Dual cyp17a1/a2 knockout unveils paralog-specific steroid pathways in fish reproduction

Cyp17a is a key enzyme in steroidogenesis and reproduction in vertebrates. In teleosts, two paralogous genes, cyp17a1 and cyp17a2, have been identified, and while the potential impact of mutations in these genes have been studied, a comprehensive comparative analysis of their regulatory mechanisms in teleost reproduction remains lacking. In this study, we established a double mutant (dko) of cyp17a1 and cyp17a2 and conducted a transcriptome analysis of their gonads to systematically investigate the differences in steroidogenesis and gene expression between the two genes. Phenotypic analysis revealed that both cyp17a1^−/− and dko mutants exhibited a reduced gonadosomatic index, abnormal Leydig cell proliferation, and male infertility.
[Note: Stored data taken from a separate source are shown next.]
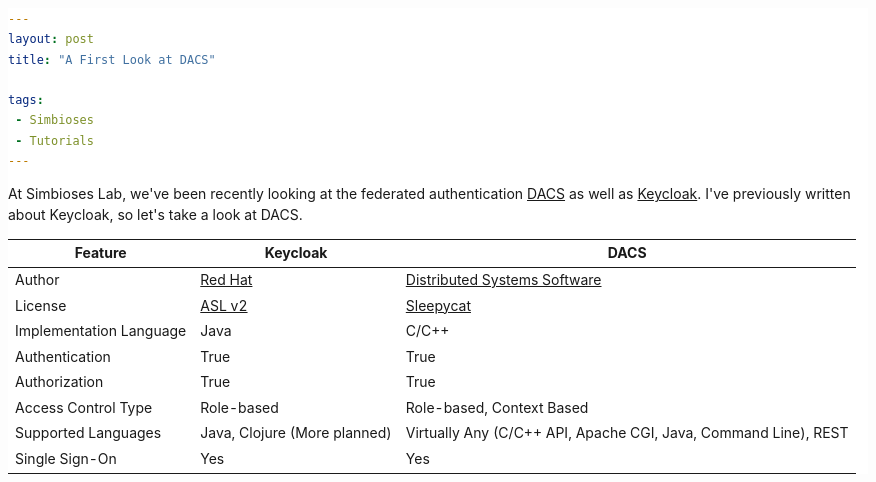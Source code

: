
 ```yaml
---
layout: post
title: "A First Look at DACS"

tags:
 - Simbioses
 - Tutorials
---
```


At Simbioses Lab, we've been recently looking at the federated authentication [DACS](http://dacs.dss.ca/) as well as [Keycloak](http://keycloak.jboss.org/). I've previously written about Keycloak, so let's take a look at DACS.

<table>
  <thead>
    <tr>
      <th>Feature</th>
      <th>Keycloak</th>
      <th>DACS</th>
    </tr>
  </thead>
  <tbody>
  	<tr>
    	<td>Author</td>
        <td><a href="http://www.redhat.com/en">Red Hat</a></td>
        <td><a href="http://www.dss.ca/">Distributed Systems Software</a></td>
    </tr>
    <tr>
      <td>License</td>
      <td><a href="https://www.apache.org/licenses/LICENSE-2.0" rel="noreferrer">ASL v2</a></td>
      <td><a href="http://dacs.dss.ca/licensing.html" rel="noreferrer">Sleepycat</a></td>
    </tr>
    <tr>
      <td>Implementation Language</td>
      <td>Java</td>
      <td>C/C++</td>
    </tr>
    <tr>
      <td>Authentication</td>
      <td>True</td>
      <td>True</td>
    </tr>
    <tr>
      <td>Authorization</td>
      <td>True</td>
      <td>True</td>
    </tr>
    <tr>
      <td>Access Control Type</td>
      <td>Role-based</td>
      <td>Role-based, Context Based</td>
    </tr>
    <tr>
      <td>Supported Languages</td>
      <td>Java, Clojure (More planned)</td>
      <td>Virtually Any (C/C++ API, Apache CGI, Java, Command Line), REST</td>
    </tr>
    <tr>
      <td>Single Sign-On</td>
      <td>Yes</td>
      <td>Yes</td>
    </tr>
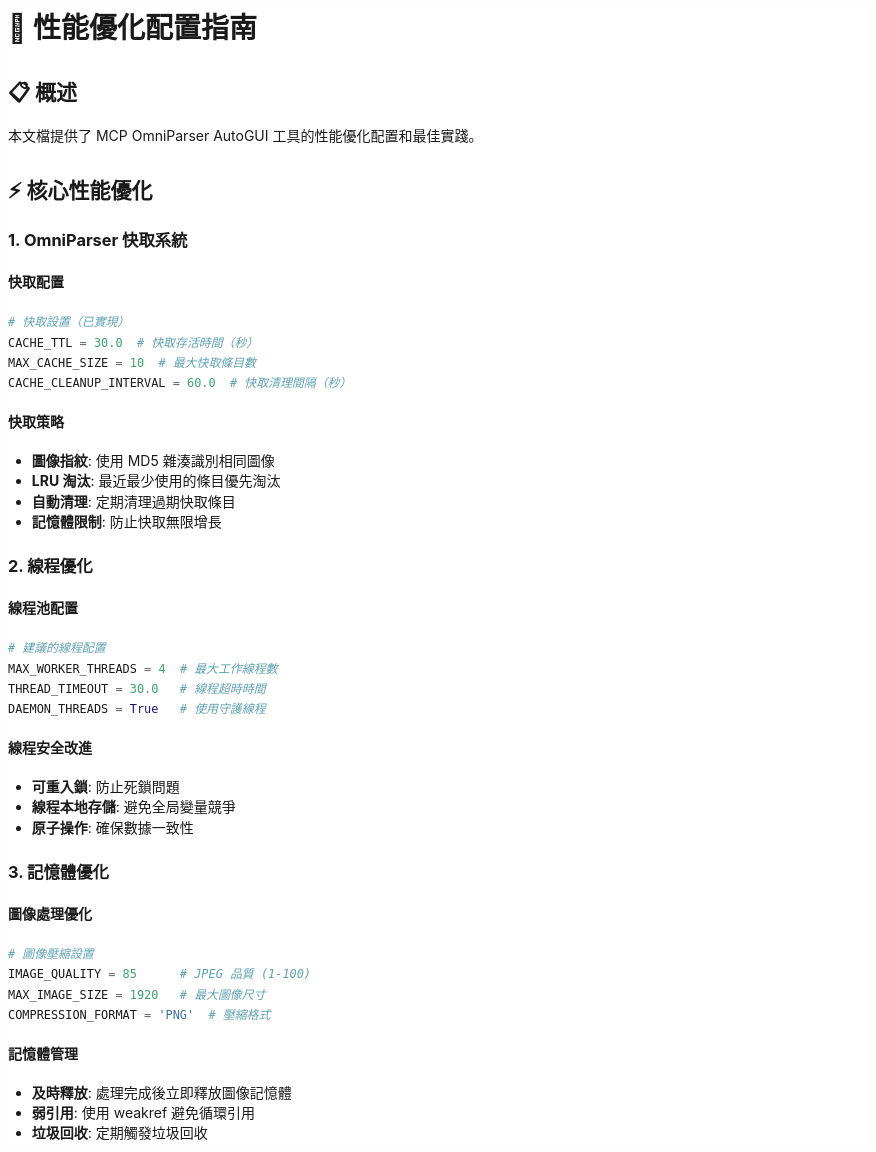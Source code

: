 # 🚀 性能優化配置指南

## 📋 概述

本文檔提供了 MCP OmniParser AutoGUI 工具的性能優化配置和最佳實踐。

## ⚡ 核心性能優化

### 1. OmniParser 快取系統

#### 快取配置
```python
# 快取設置（已實現）
CACHE_TTL = 30.0  # 快取存活時間（秒）
MAX_CACHE_SIZE = 10  # 最大快取條目數
CACHE_CLEANUP_INTERVAL = 60.0  # 快取清理間隔（秒）
```

#### 快取策略
- **圖像指紋**: 使用 MD5 雜湊識別相同圖像
- **LRU 淘汰**: 最近最少使用的條目優先淘汰
- **自動清理**: 定期清理過期快取條目
- **記憶體限制**: 防止快取無限增長

### 2. 線程優化

#### 線程池配置
```python
# 建議的線程配置
MAX_WORKER_THREADS = 4  # 最大工作線程數
THREAD_TIMEOUT = 30.0   # 線程超時時間
DAEMON_THREADS = True   # 使用守護線程
```

#### 線程安全改進
- **可重入鎖**: 防止死鎖問題
- **線程本地存儲**: 避免全局變量競爭
- **原子操作**: 確保數據一致性

### 3. 記憶體優化

#### 圖像處理優化
```python
# 圖像壓縮設置
IMAGE_QUALITY = 85      # JPEG 品質 (1-100)
MAX_IMAGE_SIZE = 1920   # 最大圖像尺寸
COMPRESSION_FORMAT = 'PNG'  # 壓縮格式
```

#### 記憶體管理
- **及時釋放**: 處理完成後立即釋放圖像記憶體
- **弱引用**: 使用 weakref 避免循環引用
- **垃圾回收**: 定期觸發垃圾回收
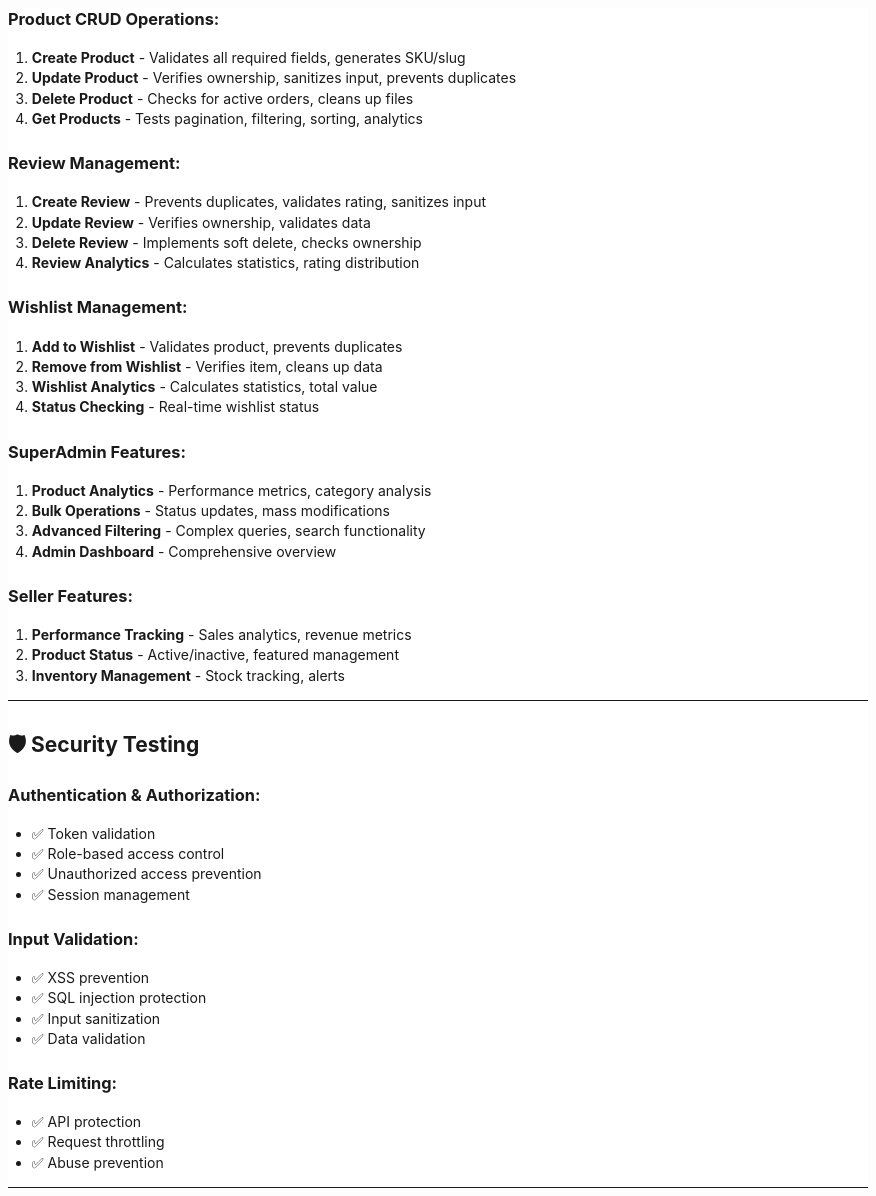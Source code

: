 ### **Product CRUD Operations:**
1. **Create Product** - Validates all required fields, generates SKU/slug
2. **Update Product** - Verifies ownership, sanitizes input, prevents duplicates
3. **Delete Product** - Checks for active orders, cleans up files
4. **Get Products** - Tests pagination, filtering, sorting, analytics

### **Review Management:**
1. **Create Review** - Prevents duplicates, validates rating, sanitizes input
2. **Update Review** - Verifies ownership, validates data
3. **Delete Review** - Implements soft delete, checks ownership
4. **Review Analytics** - Calculates statistics, rating distribution

### **Wishlist Management:**
1. **Add to Wishlist** - Validates product, prevents duplicates
2. **Remove from Wishlist** - Verifies item, cleans up data
3. **Wishlist Analytics** - Calculates statistics, total value
4. **Status Checking** - Real-time wishlist status

### **SuperAdmin Features:**
1. **Product Analytics** - Performance metrics, category analysis
2. **Bulk Operations** - Status updates, mass modifications
3. **Advanced Filtering** - Complex queries, search functionality
4. **Admin Dashboard** - Comprehensive overview

### **Seller Features:**
1. **Performance Tracking** - Sales analytics, revenue metrics
2. **Product Status** - Active/inactive, featured management
3. **Inventory Management** - Stock tracking, alerts

---

## 🛡️ **Security Testing**

### **Authentication & Authorization:**
- ✅ Token validation
- ✅ Role-based access control
- ✅ Unauthorized access prevention
- ✅ Session management

### **Input Validation:**
- ✅ XSS prevention
- ✅ SQL injection protection
- ✅ Input sanitization
- ✅ Data validation

### **Rate Limiting:**
- ✅ API protection
- ✅ Request throttling
- ✅ Abuse prevention

---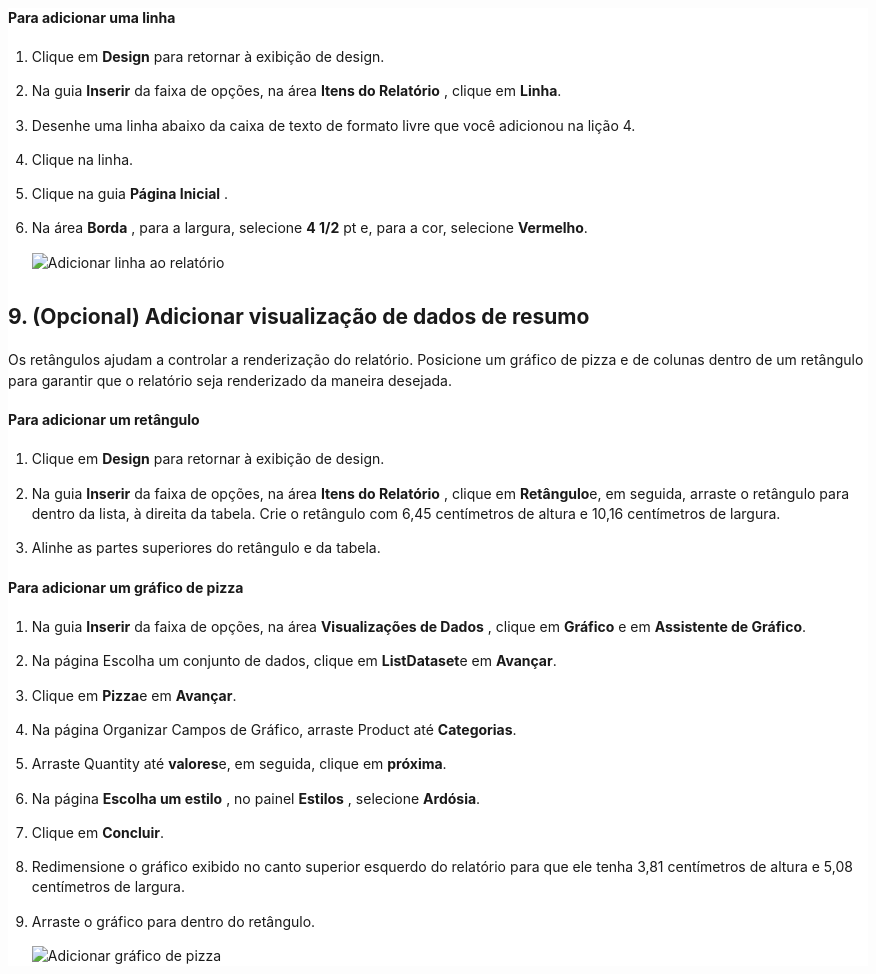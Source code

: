 #### <a name="to-add-a-line"></a>Para adicionar uma linha  
  
1.  Clique em **Design** para retornar à exibição de design.  
  
2.  Na guia **Inserir** da faixa de opções, na área **Itens do Relatório** , clique em **Linha**.  
  
3.  Desenhe uma linha abaixo da caixa de texto de formato livre que você adicionou na lição 4.  
  
4.  Clique na linha.  
  
5.  Clique na guia **Página Inicial** .  
  
6.  Na área **Borda** , para a largura, selecione **4 1/2** pt e, para a cor, selecione **Vermelho**.  
  
     ![Adicionar linha ao relatório](../../2014/tutorials/media/tutorial-reportwithline.png "Adicionar linha ao relatório")  
  
##  <a name="Visualization"></a> 9. (Opcional) Adicionar visualização de dados de resumo  
 Os retângulos ajudam a controlar a renderização do relatório. Posicione um gráfico de pizza e de colunas dentro de um retângulo para garantir que o relatório seja renderizado da maneira desejada.  
  
#### <a name="to-add-a-rectangle"></a>Para adicionar um retângulo  
  
1.  Clique em **Design** para retornar à exibição de design.  
  
2.  Na guia **Inserir** da faixa de opções, na área **Itens do Relatório** , clique em **Retângulo**e, em seguida, arraste o retângulo para dentro da lista, à direita da tabela. Crie o retângulo com 6,45 centímetros de altura e 10,16 centímetros de largura.  
  
3.  Alinhe as partes superiores do retângulo e da tabela.  
  
#### <a name="to-add-a-pie-chart"></a>Para adicionar um gráfico de pizza  
  
1.  Na guia **Inserir** da faixa de opções, na área **Visualizações de Dados** , clique em **Gráfico** e em **Assistente de Gráfico**.  
  
2.  Na página Escolha um conjunto de dados, clique em **ListDataset**e em **Avançar**.  
  
3.  Clique em **Pizza**e em **Avançar**.  
  
4.  Na página Organizar Campos de Gráfico, arraste Product até **Categorias**.  
  
5.  Arraste Quantity até **valores**e, em seguida, clique em **próxima**.  
  
6.  Na página **Escolha um estilo** , no painel **Estilos** , selecione **Ardósia**.  
  
7.  Clique em **Concluir**.  
  
8.  Redimensione o gráfico exibido no canto superior esquerdo do relatório para que ele tenha 3,81 centímetros de altura e 5,08 centímetros de largura.  
  
9. Arraste o gráfico para dentro do retângulo.  
  
     ![Adicionar gráfico de pizza](../../2014/tutorials/media/tutorial-addpiechart.png "adicionar gráfico de pizza")  
  
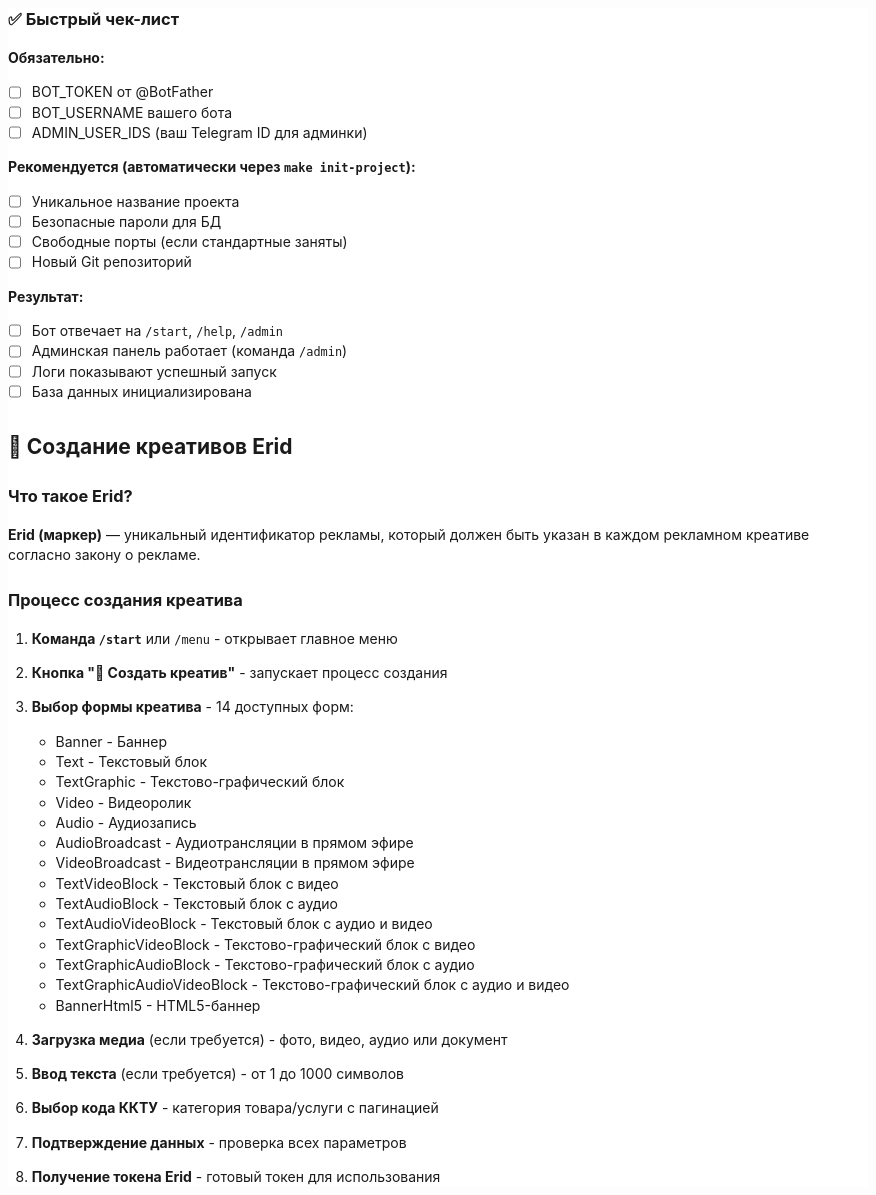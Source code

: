 ### ✅ Быстрый чек-лист

**Обязательно:**
- [ ] BOT_TOKEN от @BotFather
- [ ] BOT_USERNAME вашего бота
- [ ] ADMIN_USER_IDS (ваш Telegram ID для админки)

**Рекомендуется (автоматически через `make init-project`):**
- [ ] Уникальное название проекта
- [ ] Безопасные пароли для БД
- [ ] Свободные порты (если стандартные заняты)
- [ ] Новый Git репозиторий

**Результат:**
- [ ] Бот отвечает на `/start`, `/help`, `/admin`
- [ ] Админская панель работает (команда `/admin`)
- [ ] Логи показывают успешный запуск
- [ ] База данных инициализирована

## 🎨 Создание креативов Erid

### Что такое Erid?

**Erid (маркер)** — уникальный идентификатор рекламы, который должен быть указан в каждом рекламном креативе согласно закону о рекламе.

### Процесс создания креатива

1. **Команда `/start`** или `/menu` - открывает главное меню
2. **Кнопка "🎨 Создать креатив"** - запускает процесс создания
3. **Выбор формы креатива** - 14 доступных форм:
   - Banner - Баннер
   - Text - Текстовый блок
   - TextGraphic - Текстово-графический блок
   - Video - Видеоролик
   - Audio - Аудиозапись
   - AudioBroadcast - Аудиотрансляции в прямом эфире
   - VideoBroadcast - Видеотрансляции в прямом эфире
   - TextVideoBlock - Текстовый блок с видео
   - TextAudioBlock - Текстовый блок с аудио
   - TextAudioVideoBlock - Текстовый блок с аудио и видео
   - TextGraphicVideoBlock - Текстово-графический блок с видео
   - TextGraphicAudioBlock - Текстово-графический блок с аудио
   - TextGraphicAudioVideoBlock - Текстово-графический блок с аудио и видео
   - BannerHtml5 - HTML5-баннер

4. **Загрузка медиа** (если требуется) - фото, видео, аудио или документ
5. **Ввод текста** (если требуется) - от 1 до 1000 символов
6. **Выбор кода ККТУ** - категория товара/услуги с пагинацией
7. **Подтверждение данных** - проверка всех параметров
8. **Получение токена Erid** - готовый токен для использования
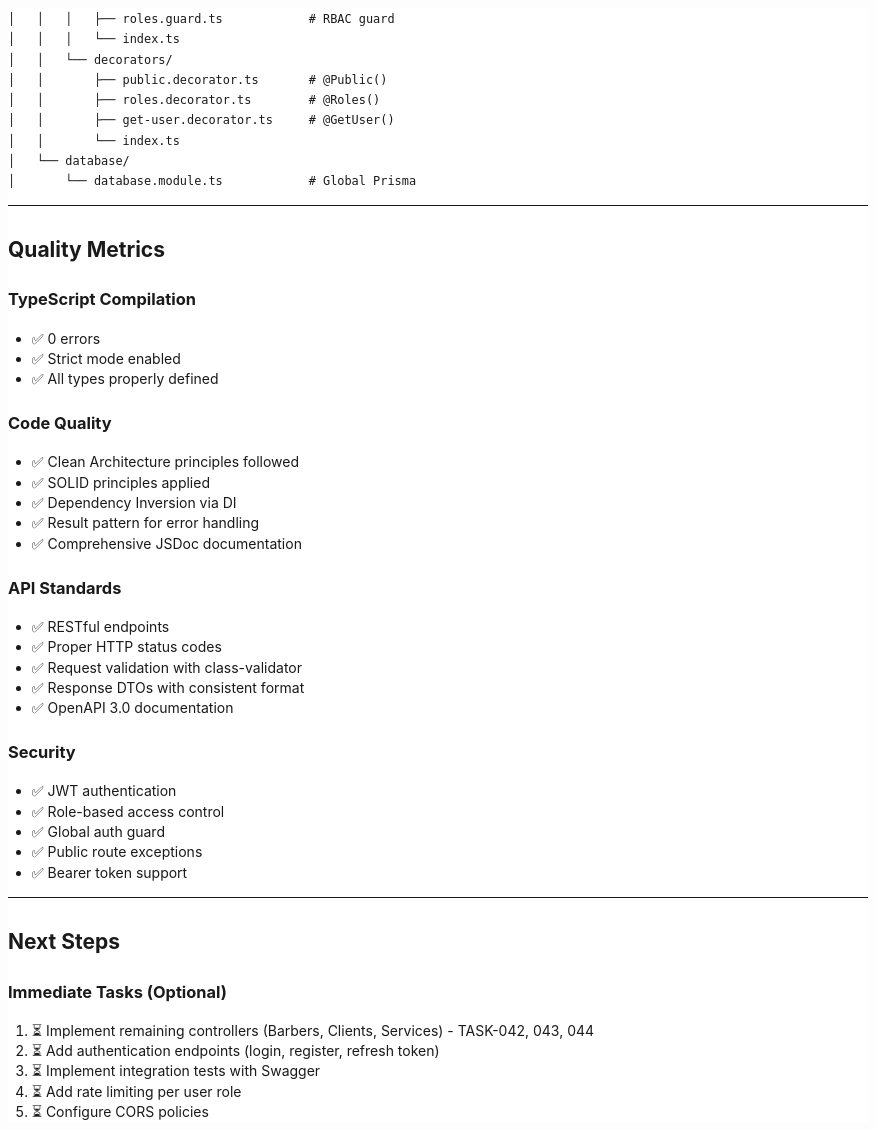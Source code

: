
 ```
│   │   │   ├── roles.guard.ts            # RBAC guard
│   │   │   └── index.ts
│   │   └── decorators/
│   │       ├── public.decorator.ts       # @Public()
│   │       ├── roles.decorator.ts        # @Roles()
│   │       ├── get-user.decorator.ts     # @GetUser()
│   │       └── index.ts
│   └── database/
│       └── database.module.ts            # Global Prisma
```

---

## Quality Metrics

### TypeScript Compilation
- ✅ 0 errors
- ✅ Strict mode enabled
- ✅ All types properly defined

### Code Quality
- ✅ Clean Architecture principles followed
- ✅ SOLID principles applied
- ✅ Dependency Inversion via DI
- ✅ Result pattern for error handling
- ✅ Comprehensive JSDoc documentation

### API Standards
- ✅ RESTful endpoints
- ✅ Proper HTTP status codes
- ✅ Request validation with class-validator
- ✅ Response DTOs with consistent format
- ✅ OpenAPI 3.0 documentation

### Security
- ✅ JWT authentication
- ✅ Role-based access control
- ✅ Global auth guard
- ✅ Public route exceptions
- ✅ Bearer token support

---

## Next Steps

### Immediate Tasks (Optional)
1. ⏳ Implement remaining controllers (Barbers, Clients, Services) - TASK-042, 043, 044
2. ⏳ Add authentication endpoints (login, register, refresh token)
3. ⏳ Implement integration tests with Swagger
4. ⏳ Add rate limiting per user role
5. ⏳ Configure CORS policies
RNA sequencing of the testes identified 2688 differentially expressed genes (DEGs), with significant variations between the mutants and wild-type males. KEGG enrichment analysis indicated that DEGs were enriched in pathways related to steroid biosynthesis, HIF-1, PPAR, and Hippo signaling. Furtherly, steroid profiling confirmed cyp17a1^−/−-specific androgen and estrogen deficiency (T, 11-KT, E1, and E2), while revealing dko-specific deficiencies in DHP, cortisol, and cortisone, alongside an overaccumulation of corticosterone, highlighting paralog-specific substrate preferences. These findings underscore the Cyp17a paralogs as critical regulators of testicular metabolic-transport networks, thereby offering insights into male infertility linked to steroid biosynthesis defects.